Campanha no estado tenta conter avanço da doença
A ameaça do greening exige esforço conjunto de produtores e órgãos governamentais. A Secretaria de Agricultura e Abastecimento (Seab) do Paraná emitiu legislação específica - a resolução secretarial 37/2006 - para as plantas de Murta, hospedeira da doença. Segundo a agronôma Dirlene Rinaldi, do Departamento de Fiscalização Vegetal (Defis), técnicos inspecionam pomares, coletam amostras de folhas para análises laboratoriais e notificam prorietários de áreas afetadas para que as plantas sejam eliminadas
A doença também está no alvo de uma campanha, por meio de cartilhas e cartazes, coordenada por um grupo de trabalho que reúne as cooperativas Integrada, Corol e Cocamar, Indústria Citri, Federação da Agricultura do Estado do Paraná (Faep), através do Senar, a Organização das Cooperativas do Estado do Paraná (Ocepar), Instituto Agronômico do Paraná (Iapar), Universidade Estadual de Maringá (UEM) e Federação dos Trabalhadores da Agricultura do Estado o Paraná (Fetaep).

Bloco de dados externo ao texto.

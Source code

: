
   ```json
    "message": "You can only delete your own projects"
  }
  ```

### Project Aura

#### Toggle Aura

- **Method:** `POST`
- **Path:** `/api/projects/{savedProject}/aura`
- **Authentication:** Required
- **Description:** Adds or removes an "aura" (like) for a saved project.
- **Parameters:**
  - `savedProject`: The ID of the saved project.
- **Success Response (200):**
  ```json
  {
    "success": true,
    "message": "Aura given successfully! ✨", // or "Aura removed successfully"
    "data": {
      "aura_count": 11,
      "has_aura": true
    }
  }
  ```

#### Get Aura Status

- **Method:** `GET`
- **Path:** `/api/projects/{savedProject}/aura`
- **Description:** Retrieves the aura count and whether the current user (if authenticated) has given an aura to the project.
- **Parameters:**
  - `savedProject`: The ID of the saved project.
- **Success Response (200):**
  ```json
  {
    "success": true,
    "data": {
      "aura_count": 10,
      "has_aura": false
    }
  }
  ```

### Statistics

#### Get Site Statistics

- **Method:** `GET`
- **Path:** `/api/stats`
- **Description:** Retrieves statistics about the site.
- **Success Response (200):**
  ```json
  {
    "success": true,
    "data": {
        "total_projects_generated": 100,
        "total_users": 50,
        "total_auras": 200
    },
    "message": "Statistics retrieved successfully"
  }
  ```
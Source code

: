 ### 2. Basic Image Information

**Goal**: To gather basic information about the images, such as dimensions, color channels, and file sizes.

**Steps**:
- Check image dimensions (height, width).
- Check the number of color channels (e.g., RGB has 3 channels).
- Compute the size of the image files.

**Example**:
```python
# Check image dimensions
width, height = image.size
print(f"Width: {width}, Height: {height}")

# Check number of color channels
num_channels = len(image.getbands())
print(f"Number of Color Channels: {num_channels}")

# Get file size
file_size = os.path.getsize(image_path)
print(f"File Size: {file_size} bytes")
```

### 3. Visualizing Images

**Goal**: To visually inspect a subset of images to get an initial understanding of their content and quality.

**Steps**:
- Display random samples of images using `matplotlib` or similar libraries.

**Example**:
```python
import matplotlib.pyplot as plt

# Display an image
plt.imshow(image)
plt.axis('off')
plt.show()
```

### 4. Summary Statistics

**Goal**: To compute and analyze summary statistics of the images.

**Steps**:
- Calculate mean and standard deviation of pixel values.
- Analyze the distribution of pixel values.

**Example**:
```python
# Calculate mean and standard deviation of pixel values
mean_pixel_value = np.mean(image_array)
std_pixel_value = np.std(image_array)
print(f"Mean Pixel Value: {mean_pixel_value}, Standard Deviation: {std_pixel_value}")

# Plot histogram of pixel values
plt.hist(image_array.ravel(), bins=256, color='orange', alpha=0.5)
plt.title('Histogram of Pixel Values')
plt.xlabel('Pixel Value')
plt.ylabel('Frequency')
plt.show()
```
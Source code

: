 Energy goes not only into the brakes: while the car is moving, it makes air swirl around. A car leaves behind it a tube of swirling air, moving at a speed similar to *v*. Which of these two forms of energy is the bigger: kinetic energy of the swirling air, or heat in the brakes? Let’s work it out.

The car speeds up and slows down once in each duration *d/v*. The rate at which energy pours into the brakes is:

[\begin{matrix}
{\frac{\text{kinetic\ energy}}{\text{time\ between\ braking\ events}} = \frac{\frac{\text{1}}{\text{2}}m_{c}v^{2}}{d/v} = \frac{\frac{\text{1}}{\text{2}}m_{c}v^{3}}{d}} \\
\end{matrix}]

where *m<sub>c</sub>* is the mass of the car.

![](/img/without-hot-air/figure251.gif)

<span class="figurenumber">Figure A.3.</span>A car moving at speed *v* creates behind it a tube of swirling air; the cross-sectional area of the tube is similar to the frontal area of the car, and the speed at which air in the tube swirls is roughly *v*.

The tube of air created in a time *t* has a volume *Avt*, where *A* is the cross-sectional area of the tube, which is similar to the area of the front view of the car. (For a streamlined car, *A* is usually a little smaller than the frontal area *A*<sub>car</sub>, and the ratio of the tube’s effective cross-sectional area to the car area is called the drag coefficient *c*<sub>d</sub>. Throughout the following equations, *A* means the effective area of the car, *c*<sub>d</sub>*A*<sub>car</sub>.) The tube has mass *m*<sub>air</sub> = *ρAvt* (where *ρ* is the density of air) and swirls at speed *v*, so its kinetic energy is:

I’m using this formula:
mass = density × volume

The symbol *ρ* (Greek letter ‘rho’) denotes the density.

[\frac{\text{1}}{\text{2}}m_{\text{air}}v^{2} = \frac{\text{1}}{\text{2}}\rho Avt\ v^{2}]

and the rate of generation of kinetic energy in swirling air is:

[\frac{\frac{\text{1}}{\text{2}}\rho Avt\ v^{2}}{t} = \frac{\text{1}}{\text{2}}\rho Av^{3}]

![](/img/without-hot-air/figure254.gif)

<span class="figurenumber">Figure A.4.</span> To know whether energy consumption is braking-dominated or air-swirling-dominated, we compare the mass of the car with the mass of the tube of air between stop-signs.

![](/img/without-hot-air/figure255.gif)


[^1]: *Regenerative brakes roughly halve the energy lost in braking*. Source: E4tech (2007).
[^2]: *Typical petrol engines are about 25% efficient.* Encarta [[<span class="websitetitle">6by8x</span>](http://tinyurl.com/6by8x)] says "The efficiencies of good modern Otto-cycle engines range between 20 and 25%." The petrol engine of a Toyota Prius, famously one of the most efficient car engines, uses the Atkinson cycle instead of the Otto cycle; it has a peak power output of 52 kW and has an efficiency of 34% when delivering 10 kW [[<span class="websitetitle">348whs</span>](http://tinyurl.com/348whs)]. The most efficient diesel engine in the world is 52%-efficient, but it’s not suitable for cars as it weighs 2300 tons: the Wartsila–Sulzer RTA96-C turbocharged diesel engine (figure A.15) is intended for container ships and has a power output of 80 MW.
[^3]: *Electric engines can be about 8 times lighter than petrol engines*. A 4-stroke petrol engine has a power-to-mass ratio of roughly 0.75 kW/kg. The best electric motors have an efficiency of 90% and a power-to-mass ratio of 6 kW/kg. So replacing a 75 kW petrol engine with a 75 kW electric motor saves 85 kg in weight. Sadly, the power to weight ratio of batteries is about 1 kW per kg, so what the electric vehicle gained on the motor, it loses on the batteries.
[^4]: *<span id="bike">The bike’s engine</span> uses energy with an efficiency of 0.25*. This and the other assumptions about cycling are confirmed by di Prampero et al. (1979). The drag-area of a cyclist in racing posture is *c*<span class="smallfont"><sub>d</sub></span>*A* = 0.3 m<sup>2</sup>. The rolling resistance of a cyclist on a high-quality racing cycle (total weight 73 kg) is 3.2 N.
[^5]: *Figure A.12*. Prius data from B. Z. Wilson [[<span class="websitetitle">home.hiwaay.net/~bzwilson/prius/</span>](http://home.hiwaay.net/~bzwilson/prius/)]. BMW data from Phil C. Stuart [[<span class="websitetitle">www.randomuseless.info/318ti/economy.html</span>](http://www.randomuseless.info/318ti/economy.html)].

Segundo o Defis, desde 2007 foram vistoriadas 589 propriedades em todo o estado. No ano passado 293.239 plantas foram vistoriadas e este ano até agora quase 140 mil laranjeiras foram inspecionadas. Desde o registro da doença no Paraná, 2.820 plantas foram eliminadas, sendo 53 em 2007 e 2.767 neste ano.
A técnica afirma que os citricultores devem tomar uma atitude assim que as plantas apresentarem os sintomas. ''Os produtores devem informar imediatamente a Seab, Emater, ou a cooperativa. Não podem esconder o problema, porque pode significar 'o começo do fim do pomar'', alerta. Ela lembra ainda que quem não cumprir as determinações legais pode ser autuado e multado ''por propiciar a disseminação de doenças''. (R.C.)